Mais ce n’est pas le motif qui m’a fait prendre la parole. J’ai pris la parole au moment où l’on a émis dans cette enceinte une idée qui ne me paraît pas susceptible d’exécution en ce moment. Un honorable député de Bruxelles a mis en avant l’idée d’avoir une réserve non pas en hommes, mais en écus. Je ne pense pas que le moment soit heureusement choisi ; car, malheureusement nous n’en sommes pas encore à pouvoir espérer thésauriser. Mais si un jour nous devons avoir une réserve, il sera bon d’y ajouter une trésorerie, un conseil de surveillance et d’administration. L’honorable député de Bruxelles vous a cité à cet égard ce qui se passait sous l’empire français : Napoléon, vous a-t-il dit, avait une réserve de 300 millions. Sans doute ; mais où était-elle déposée ? Etait-ce à la banque ? non ; c’était dans les caves des Tuileries. Ces fonds étaient sous sa garde, à sa disposition. Il y puisait quand il le voulait.

Quand nous aurons le bonheur de pouvoir thésauriser, je pense qu’il sera bon que l’on détermine le lieu du dépôt. L’idée me paraît bonne ; mais dans l’exécution elle devra être mûrie, complétée. Elle ne peut être mise en avant qu’au moment opportun, or le moment n’est pas opportun.

Dans quelle situation nous trouvons-nous ? Nous nous voyons contraints de faire à l’armée une large blessure, non pour thésauriser, mais pour soulager le contribuable. Le motif de la loi est une économie forcée, obligatoire.

Pour rétablir la vérité des faits, je puis dire que nous n’y avons pas pensé, mais que nous avons bien le temps d’y réfléchir.

Ces seules observations suffisent pour faire renvoyer cette idée à d’autres temps.

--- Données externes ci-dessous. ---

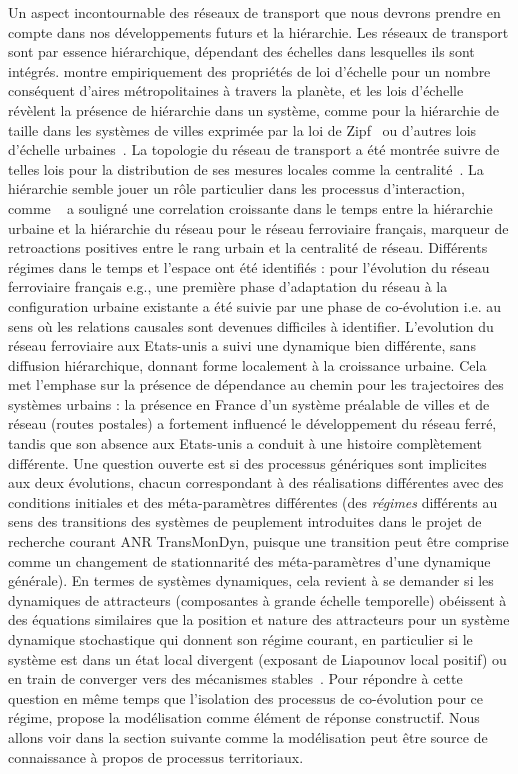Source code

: {}{
Un aspect incontournable des réseaux de transport que nous devrons prendre en compte dans nos développements futurs et la hiérarchie. Les réseaux de transport sont par essence hiérarchique, dépendant des échelles dans lesquelles ils sont intégrés. \cite{10.1371/journal.pone.0102007} montre empiriquement des propriétés de loi d'échelle pour un nombre conséquent d'aires métropolitaines à travers la planète, et les lois d'échelle révèlent la présence de hiérarchie dans un système, comme pour la hiérarchie de taille dans les systèmes de villes exprimée par la loi de Zipf~\cite{nitsch2005zipf} ou d'autres lois d'échelle urbaines~\cite{2013arXiv1301.1674A,2015arXiv151000902B}. La topologie du réseau de transport a été montrée suivre de telles lois pour la distribution de ses mesures locales comme la centralité~\cite{samaniego2008cities}. La hiérarchie semble jouer un rôle particulier dans les processus d'interaction, comme ~\cite{bretagnolle:tel-00459720} a souligné une correlation croissante dans le temps entre la hiérarchie urbaine et la hiérarchie du réseau pour le réseau ferroviaire français, marqueur de retroactions positives entre le rang urbain et la centralité de réseau. Différents régimes dans le temps et l'espace ont été identifiés : pour l'évolution du réseau ferroviaire français e.g., une première phase d'adaptation du réseau à la configuration urbaine existante a été suivie par une phase de co-évolution i.e. au sens où les relations causales sont devenues difficiles à identifier. L'evolution du réseau ferroviaire aux Etats-unis a suivi une dynamique bien différente, sans diffusion hiérarchique, donnant forme localement à la croissance urbaine. Cela met l'emphase sur la présence de dépendance au chemin pour les trajectoires des systèmes urbains : la présence en France d'un système préalable de villes et de réseau (routes postales) a fortement influencé le développement du réseau ferré, tandis que son absence aux Etats-unis a conduit à une histoire complètement différente. Une question ouverte est si des processus génériques sont implicites aux deux évolutions, chacun correspondant à des réalisations différentes avec des conditions initiales et des méta-paramètres différentes (des \emph{régimes} différents au sens des transitions des systèmes de peuplement introduites dans le projet de recherche courant ANR TransMonDyn, puisque une transition peut être comprise comme un changement de stationnarité des méta-paramètres d'une dynamique générale). En termes de systèmes dynamiques, cela revient à se demander si les dynamiques de attracteurs (composantes à grande échelle temporelle) obéissent à des équations similaires que la position et nature des attracteurs pour un système dynamique stochastique qui donnent son régime courant, en particulier si le système est dans un état local divergent (exposant de Liapounov local positif) ou en train de converger vers des mécanismes stables~\cite{sanders1992systeme}. Pour répondre à cette question en même temps que l'isolation des processus de co-évolution pour ce régime, \cite{bretagnolle:tel-00459720} propose la modélisation comme élément de réponse constructif. Nous allons voir dans la section suivante comme la modélisation peut être source de connaissance à propos de processus territoriaux. 
}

M. le ministre des finances (M. Mercier) – Nous n’avons pas à nous occuper maintenant des moyens de créer une réserve ni de la caisse dans laquelle elle sera placée. Mais je ne puis m’empêcher de déclarer que j’applaudis aux sentiments de patriotisme qui ont inspiré deux honorables préopinants lorsqu’ils ont, à l’occasion de la discussion actuelle, signalé la nécessité d’une réserve à l’attention de la chambre. Le gouvernement, messieurs, regarde comme un devoir de ne négliger aucun moyen convenable pour obtenir ce résultat à une époque rapprochée et aussitôt que les circonstances le permettront (page 1328). La chambre aura, du reste, à se prononcer sur les mesures propres à créer et à conserver cette réserve.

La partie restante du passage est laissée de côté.